Фаст был смущен. Кого он мог «посоветовать», если почти все присутствующие только что вышли из сражения, кое-кто с ранениями.

– Просто обидно, – пробормотал он, – мол, раз к битве не приобщались…

– Если обидел, прости, братец, – сказал Салтыков с искренним раскаяньем. – Прости старика за оговорку.

Уже на следующий день Вильбуа и Чернышев отправились на север исполнять приказ главнокомандующего.

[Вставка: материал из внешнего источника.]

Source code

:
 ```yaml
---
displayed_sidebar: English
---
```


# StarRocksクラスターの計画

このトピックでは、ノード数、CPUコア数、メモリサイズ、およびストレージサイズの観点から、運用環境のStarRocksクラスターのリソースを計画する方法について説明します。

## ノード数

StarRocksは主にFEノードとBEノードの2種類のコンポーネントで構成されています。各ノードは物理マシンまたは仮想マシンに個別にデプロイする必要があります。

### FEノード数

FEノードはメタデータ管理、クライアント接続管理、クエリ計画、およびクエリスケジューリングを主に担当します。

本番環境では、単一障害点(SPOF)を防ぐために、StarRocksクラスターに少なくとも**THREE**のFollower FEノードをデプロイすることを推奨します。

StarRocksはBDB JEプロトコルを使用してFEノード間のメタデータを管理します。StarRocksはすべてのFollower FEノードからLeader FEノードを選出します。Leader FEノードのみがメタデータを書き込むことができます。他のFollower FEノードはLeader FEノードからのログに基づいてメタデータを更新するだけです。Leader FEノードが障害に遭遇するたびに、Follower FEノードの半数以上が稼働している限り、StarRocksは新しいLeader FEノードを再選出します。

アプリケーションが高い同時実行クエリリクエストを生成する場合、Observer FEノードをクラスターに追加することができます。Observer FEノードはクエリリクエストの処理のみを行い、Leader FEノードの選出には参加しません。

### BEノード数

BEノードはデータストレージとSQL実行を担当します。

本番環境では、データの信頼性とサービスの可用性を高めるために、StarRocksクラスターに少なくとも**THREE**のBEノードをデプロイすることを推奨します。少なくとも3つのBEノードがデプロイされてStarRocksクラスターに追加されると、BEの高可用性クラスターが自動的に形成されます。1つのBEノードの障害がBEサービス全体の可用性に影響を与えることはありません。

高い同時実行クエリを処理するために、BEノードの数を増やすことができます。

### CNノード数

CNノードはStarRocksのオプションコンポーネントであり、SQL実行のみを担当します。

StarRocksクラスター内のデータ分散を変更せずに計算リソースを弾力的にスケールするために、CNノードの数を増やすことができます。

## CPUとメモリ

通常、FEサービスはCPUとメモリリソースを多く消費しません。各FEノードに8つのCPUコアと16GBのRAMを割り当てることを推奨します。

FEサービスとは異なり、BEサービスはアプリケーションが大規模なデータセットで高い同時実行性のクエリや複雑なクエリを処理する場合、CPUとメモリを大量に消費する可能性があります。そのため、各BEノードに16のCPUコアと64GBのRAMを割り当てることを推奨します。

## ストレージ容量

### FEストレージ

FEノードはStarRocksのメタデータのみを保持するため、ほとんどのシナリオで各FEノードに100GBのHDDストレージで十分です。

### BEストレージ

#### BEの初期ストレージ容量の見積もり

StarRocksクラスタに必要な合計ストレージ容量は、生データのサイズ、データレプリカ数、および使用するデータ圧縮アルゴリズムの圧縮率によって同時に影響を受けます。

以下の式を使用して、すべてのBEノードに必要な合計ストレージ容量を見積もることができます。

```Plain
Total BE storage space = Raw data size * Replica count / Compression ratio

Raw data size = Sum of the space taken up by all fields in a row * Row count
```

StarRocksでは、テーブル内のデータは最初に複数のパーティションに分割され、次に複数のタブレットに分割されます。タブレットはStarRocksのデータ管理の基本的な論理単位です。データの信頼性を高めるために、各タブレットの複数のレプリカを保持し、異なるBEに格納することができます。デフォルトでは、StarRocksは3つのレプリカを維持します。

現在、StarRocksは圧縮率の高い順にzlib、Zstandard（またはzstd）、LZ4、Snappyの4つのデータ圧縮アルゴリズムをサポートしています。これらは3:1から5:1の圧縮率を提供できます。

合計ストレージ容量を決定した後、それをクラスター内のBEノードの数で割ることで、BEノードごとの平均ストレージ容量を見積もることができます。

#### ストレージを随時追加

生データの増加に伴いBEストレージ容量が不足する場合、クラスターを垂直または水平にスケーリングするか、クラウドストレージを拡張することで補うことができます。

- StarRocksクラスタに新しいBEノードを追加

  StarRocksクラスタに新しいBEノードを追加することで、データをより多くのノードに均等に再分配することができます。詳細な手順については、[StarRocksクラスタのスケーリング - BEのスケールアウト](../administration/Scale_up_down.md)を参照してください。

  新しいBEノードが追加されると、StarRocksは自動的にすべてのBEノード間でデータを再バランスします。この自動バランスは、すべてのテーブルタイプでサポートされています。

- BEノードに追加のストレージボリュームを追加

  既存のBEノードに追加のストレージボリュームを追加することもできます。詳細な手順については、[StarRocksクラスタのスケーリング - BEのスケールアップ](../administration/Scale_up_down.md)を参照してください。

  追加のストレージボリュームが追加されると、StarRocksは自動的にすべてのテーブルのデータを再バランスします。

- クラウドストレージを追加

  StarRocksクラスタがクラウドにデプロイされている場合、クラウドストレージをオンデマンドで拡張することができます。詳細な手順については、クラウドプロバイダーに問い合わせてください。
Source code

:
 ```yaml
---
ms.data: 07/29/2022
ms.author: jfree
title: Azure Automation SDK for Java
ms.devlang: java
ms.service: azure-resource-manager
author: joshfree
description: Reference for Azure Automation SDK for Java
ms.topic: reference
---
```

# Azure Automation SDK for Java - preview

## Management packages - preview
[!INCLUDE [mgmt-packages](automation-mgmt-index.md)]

Вскоре двинулся за ними и Салтыков с армией и длиннющим обозом. Над головами висела пыль, жарило нещадное солнце, и за скрипом тысяч телег не было слышно жаворонков, висевших в голубом поднебесье.

К ночи 22 июля в условленном месте отряды Фаста и Мордвинова навели понтонный мост через Одер и даже при въезде на него приколотили лист фанеры, на котором написали русское: «Добро пожаловать, друзья!»

Но когда русская армия пришла в деревню Ауер, к Салтыкову с большой и пышной свитой прибыл австрийский генерал, только что воспользовавшийся мостом.

– Генерал Гаддик? – высказал догадку Салтыков, протягивая союзнику руку для пожатия.

– Отнюдь, ваше превосходительство, – улыбнулся австриец. – Генерал, но… Лаудон. Ваш покорный слуга. Разве не ждали?

– Но Гаддик тоже писал, просил мост построить, – несколько смешался граф.

– Мост вполне пригодился моей свите, ваше сиятельство. А что касается Гаддика, то он повернул назад на соединение с графом Дауном.

– Зачем же тогда просил мост у меня?

– Он действительно хотел перейти сюда на вашу сторону, чтоб вместе идти на Франкфурт и далее на Берлин. Но Фридрих неожиданно повернул на Дауна, видимо, решив, что с нашим уходом он ослаблен. Пришлось и Гаддику поворачивать назад и спешить к Дауну на помощь.

– Понятно, – вздохнул Салтыков. – Это извиняет его поступок.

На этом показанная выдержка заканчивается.